Definitely not. Switch to a previous commit, make edits, changes propagate into the future commits (including into a git repo if you wish [1])

Jj is not git and is not a git tool, it just (thankfully) uses git as a backend, so you can still carry on with the rest of the world.

[1] https://news.ycombinator.com/item?id=47765759

ahepp an hour ago | parent | next [-]

> Switch to a previous commit, make edits, changes propagate into the future commits

In what way is that different from using `git rebase -i` to edit a commit?

stouset 22 minutes ago | parent [-]

You can literally jump into a commit and edit its contents directly, and everything is auto-rebased on top.

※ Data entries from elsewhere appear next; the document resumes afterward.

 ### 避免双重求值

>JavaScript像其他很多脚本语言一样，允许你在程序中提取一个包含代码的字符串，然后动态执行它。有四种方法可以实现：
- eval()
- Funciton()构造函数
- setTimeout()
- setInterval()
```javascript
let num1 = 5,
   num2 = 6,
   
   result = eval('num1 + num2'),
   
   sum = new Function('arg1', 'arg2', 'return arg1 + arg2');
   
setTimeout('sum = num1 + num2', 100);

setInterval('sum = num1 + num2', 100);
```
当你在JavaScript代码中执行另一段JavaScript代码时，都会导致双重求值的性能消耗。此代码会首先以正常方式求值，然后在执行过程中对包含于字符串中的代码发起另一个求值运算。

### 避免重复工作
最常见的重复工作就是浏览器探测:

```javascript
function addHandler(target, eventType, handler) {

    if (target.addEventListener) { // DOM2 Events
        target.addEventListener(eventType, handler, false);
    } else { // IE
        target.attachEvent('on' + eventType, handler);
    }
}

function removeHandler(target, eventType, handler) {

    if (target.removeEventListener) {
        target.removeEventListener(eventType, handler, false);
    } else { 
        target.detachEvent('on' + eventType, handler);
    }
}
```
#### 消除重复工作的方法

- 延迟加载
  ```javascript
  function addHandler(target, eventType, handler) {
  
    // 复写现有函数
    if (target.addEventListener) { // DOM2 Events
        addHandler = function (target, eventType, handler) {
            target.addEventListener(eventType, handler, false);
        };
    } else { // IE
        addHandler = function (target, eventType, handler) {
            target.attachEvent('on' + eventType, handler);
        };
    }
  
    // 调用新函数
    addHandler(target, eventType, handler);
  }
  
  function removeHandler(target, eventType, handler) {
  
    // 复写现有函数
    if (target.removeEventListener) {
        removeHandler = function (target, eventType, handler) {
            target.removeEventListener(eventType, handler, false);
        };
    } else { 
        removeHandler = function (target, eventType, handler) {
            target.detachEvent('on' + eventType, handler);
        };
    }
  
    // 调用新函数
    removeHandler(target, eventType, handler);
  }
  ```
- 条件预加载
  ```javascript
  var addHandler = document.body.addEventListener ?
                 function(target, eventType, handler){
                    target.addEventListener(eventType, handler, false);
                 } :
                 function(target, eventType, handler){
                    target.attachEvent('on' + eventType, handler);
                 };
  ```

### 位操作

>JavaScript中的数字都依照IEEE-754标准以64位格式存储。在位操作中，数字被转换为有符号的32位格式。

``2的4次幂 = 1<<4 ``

There are no modal “sorry rebase failed, best of luck” gotchas. There are no “oops I put the wrong thing in the wrong part of the rebase and now I have to abort and start all over” gotchas.

It’s rebase, but without all the extra work, mental overhead, failure cases, and effort.

2 hours ago | parent | prev [-]
[deleted]
9029 2 hours ago | parent | prev | next [-]

I'd recommend reading the post, it's not that long

raincole an hour ago | parent [-]

As someone who doesn't know jj and read this article, it does sound like `git rebase -i` to me. I'm sure that if I actually spent time learning jj I'd know the difference though.

ai_slop_hater 2 hours ago | parent | prev [-]

git rebase -i kinda sucks once you tried jj.